Tyrone, R.I.P.

Bonnie Surfus (ENG) surfus at chuma.cas.usf.edu
Fri Aug 18 11:25:31 CDT 1995


to anyone who followed the saga of my sick fish, Tyrone, I have some sad 
news.  He's gone.

A-and the sick think is that I've been forced to think of it, after much 
initial sadness and mixed with lingering feelings of guilt, in terms of GR.

First, there was my mother telling me to "flush him down the toilet," an 
eerie thought, in context.  Next, when I find him this morning, he's not 
floating, like most fish that die, but laying at the bottom of the tank, 
but, yes, definitely dead (I checked as best I could.)  Finally, not 
really knowing what to do with him, I decided to go ahead with mother's 
initial suggestion.  Wrong?  Sick?  I didn't know the protocol for 
disposing of deceased and formerly beloved fish, so I did it, flushed him.

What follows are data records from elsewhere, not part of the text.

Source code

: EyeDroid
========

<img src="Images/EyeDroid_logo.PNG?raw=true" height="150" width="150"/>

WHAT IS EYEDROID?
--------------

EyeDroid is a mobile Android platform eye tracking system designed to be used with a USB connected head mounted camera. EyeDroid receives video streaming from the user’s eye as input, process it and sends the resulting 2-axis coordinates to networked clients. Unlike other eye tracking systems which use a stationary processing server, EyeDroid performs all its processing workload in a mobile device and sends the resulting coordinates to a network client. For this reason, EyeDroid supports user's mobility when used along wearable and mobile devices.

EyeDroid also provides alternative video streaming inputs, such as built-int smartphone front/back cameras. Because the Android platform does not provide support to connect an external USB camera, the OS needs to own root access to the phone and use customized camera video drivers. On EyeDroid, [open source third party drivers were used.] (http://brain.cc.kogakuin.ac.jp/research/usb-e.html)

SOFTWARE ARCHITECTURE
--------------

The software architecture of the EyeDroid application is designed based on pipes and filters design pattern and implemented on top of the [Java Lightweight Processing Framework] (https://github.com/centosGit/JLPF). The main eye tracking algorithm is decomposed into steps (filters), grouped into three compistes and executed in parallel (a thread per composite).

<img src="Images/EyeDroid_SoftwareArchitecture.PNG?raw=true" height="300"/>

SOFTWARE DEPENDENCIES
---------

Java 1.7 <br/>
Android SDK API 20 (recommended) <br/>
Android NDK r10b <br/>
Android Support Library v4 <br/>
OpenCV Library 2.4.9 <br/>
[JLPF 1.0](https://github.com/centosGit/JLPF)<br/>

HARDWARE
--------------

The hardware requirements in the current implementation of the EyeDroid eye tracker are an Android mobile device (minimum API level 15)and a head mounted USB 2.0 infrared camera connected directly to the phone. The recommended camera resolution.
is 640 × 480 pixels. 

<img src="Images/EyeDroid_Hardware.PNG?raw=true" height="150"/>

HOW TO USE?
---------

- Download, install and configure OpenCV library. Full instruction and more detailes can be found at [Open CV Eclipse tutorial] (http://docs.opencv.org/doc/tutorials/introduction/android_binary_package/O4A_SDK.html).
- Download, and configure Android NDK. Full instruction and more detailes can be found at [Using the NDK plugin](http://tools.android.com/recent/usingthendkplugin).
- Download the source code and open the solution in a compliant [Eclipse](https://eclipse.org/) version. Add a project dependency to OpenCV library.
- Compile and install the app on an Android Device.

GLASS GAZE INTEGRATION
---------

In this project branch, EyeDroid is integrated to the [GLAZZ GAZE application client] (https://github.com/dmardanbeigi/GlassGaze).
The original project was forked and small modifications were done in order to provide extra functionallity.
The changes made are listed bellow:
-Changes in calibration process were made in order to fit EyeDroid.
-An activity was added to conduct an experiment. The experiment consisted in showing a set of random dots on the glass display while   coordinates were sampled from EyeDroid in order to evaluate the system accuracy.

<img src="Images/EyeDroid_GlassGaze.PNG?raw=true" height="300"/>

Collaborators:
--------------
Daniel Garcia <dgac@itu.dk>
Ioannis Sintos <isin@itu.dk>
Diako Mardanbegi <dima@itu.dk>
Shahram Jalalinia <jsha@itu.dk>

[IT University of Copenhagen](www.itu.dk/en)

Finally, I added additional stanzas to a poem I'd written about his 
illness, about a month ago.  Feel free to move on if this is the silliest 
thing you've ever heard of.  

Anway, here goes:

"On the Death of my beloved, Tyrone"

Tyrone has this eye,
big as a fish,
in bas relief.
It is my wish
to no longer see
that upon me
his gaze should seem
so melancholy.

Tyrone, you see
habitially laying
on his stony bed.
And to be fed,
it is for he,
not I,
to try to catch the fly.

Well, no, not flies,
an easy rhyme.
It's worms for he.
This worries me
to see his laying,
never trying 
for the surface eagerly.

Mother says
to spare the pain
of belly-upping.
Me essaying 
on the virtue of a fish
is really for her
something which
begs attention,
"don't you see,"
she says,
"you'll have to set him free;
he's without joy, let
him go swimming
down the toilet."

But Fate?  It was for Destiny
to write Tyrone's itiner'ry,
and so he's gone 
on down the drain . . .

. . . Inside the tank,
his ghostly reign,
it holds a vacant, empty space,
where few could dare
presume t'replace
Tryone-emous, his majesty,
for whom I write this eulogy,
and ending not in parody,
but in homage,
respectfully:

I think that I shall never see
the rainbowed edge of gravity,
and as your name prophetically,
predicts the end in tragedy:
You left me.

But though your namesake
nods to Newton,
you never did 
commence disputin',
on the surface
never found,
your gills unmoving,
belly round.

I'll ponder not
this eerie sense,
these couplets of coincidence.
Literary prophecies
are best left to Diogenes,
who searched long and hard
for one wise man,
lantern held high
in his hand.
But poor old Di'
he never knew
that 'twas a fish
of gold and blue
could consecrate our sacred laws,
Newton exposed for his flaws.

And so, "who's wise?"
Tyrone, in spirit,
asks of those 
who cannot hear it,
wondering if we'll ever see
a version of reality
that fits.

--Bonnie Lenore Surfus


Wha?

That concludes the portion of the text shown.